WHAT IS NEEDED → Within the material below, filter for lines that hold the word "https".
(DATA PROVIDED begins)
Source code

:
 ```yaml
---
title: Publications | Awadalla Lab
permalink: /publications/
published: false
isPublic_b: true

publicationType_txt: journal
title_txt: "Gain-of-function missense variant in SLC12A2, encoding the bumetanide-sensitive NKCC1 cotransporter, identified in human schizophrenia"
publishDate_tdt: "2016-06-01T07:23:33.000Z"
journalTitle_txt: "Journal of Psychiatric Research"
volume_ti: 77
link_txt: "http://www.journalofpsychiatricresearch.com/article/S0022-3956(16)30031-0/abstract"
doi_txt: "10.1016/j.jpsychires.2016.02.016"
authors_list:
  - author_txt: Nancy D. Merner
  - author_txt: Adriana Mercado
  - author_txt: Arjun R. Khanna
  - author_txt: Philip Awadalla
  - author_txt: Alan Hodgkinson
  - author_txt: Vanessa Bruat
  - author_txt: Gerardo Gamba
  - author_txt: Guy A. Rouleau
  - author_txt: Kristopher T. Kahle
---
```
(DATA PROVIDED ends)
(DATA PROVIDED begins)
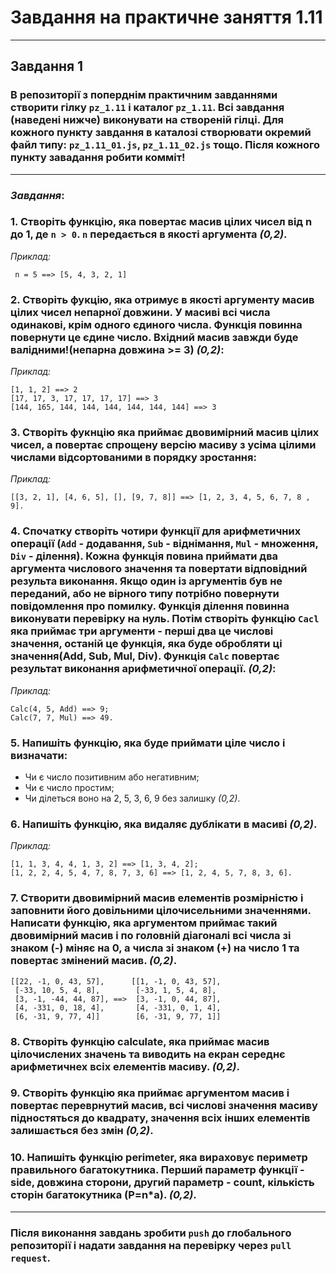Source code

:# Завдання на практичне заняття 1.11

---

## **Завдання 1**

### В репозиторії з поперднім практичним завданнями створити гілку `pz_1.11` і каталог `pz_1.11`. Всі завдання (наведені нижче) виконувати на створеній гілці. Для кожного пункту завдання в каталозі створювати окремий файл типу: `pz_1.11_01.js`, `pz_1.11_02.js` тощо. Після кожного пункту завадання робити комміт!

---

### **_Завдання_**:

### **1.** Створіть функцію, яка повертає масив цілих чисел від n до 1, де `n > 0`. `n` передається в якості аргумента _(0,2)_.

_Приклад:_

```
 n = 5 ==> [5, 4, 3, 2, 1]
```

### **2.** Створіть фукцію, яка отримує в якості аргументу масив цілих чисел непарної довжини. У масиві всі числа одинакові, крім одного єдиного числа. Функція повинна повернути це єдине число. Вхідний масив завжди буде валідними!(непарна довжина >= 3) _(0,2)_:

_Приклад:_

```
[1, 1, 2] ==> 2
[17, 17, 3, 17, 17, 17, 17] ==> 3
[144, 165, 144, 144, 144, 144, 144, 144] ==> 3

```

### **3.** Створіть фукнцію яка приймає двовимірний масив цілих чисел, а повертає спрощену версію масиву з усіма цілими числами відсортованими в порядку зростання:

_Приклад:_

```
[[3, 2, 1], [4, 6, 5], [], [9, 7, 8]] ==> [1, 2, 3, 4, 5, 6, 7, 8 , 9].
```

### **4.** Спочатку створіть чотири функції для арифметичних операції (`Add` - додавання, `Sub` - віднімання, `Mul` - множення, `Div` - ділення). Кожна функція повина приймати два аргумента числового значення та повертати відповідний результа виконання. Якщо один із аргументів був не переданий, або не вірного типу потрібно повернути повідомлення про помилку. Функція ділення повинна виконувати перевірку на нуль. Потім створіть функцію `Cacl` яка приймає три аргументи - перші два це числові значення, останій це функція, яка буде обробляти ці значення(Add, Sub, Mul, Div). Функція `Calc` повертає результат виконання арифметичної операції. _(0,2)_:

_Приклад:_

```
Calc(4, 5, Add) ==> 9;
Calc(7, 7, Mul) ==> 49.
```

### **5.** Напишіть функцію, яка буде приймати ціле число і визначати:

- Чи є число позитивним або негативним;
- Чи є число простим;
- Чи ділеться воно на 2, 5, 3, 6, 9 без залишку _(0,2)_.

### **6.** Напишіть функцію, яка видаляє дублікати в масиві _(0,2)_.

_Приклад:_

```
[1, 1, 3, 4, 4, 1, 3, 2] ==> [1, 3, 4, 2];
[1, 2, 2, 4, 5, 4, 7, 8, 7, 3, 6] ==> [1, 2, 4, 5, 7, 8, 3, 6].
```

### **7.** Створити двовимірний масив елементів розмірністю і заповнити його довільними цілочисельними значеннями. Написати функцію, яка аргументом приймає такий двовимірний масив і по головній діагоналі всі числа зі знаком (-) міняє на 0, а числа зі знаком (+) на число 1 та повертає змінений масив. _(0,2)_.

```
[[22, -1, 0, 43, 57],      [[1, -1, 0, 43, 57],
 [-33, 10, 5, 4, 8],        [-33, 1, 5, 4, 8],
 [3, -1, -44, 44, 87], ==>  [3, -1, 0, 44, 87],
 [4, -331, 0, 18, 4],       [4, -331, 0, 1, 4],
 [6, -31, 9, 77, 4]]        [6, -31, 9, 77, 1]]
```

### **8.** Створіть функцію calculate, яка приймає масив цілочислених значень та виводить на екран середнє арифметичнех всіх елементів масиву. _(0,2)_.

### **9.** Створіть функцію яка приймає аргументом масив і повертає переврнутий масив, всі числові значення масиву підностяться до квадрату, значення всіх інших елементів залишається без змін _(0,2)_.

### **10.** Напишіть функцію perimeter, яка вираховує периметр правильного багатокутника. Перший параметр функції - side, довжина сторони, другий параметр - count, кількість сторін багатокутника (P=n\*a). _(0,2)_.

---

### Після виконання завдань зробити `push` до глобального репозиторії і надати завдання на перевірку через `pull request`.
(DATA PROVIDED ends)
(DATA PROVIDED begins)
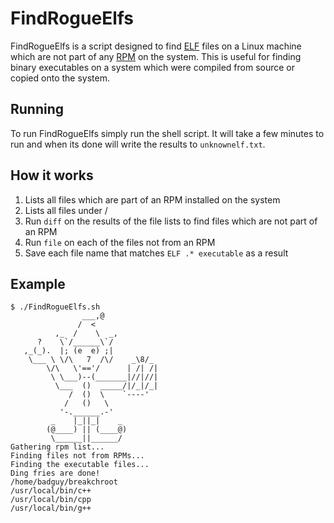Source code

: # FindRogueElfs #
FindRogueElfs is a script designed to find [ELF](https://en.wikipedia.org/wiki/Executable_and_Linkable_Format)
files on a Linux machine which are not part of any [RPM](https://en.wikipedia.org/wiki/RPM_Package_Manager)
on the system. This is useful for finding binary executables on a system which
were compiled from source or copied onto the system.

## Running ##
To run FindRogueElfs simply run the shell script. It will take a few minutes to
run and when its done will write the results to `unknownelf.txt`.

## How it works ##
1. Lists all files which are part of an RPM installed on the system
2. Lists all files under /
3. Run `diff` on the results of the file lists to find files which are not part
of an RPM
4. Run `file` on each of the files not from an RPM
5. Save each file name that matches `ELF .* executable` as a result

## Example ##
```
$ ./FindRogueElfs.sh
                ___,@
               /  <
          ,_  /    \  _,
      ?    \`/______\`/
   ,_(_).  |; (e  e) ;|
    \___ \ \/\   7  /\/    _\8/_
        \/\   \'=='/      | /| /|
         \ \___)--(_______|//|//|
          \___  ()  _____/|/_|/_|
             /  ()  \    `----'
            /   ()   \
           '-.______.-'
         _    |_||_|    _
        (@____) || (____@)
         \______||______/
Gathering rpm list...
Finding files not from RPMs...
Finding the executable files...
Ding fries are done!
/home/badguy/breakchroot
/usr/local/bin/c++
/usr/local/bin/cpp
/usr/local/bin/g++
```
(DATA PROVIDED ends)
SOLUTION FOR THIS TASK →
FindRogueElfs is a script designed to find [ELF](https://en.wikipedia.org/wiki/Executable_and_Linkable_Format)
files on a Linux machine which are not part of any [RPM](https://en.wikipedia.org/wiki/RPM_Package_Manager)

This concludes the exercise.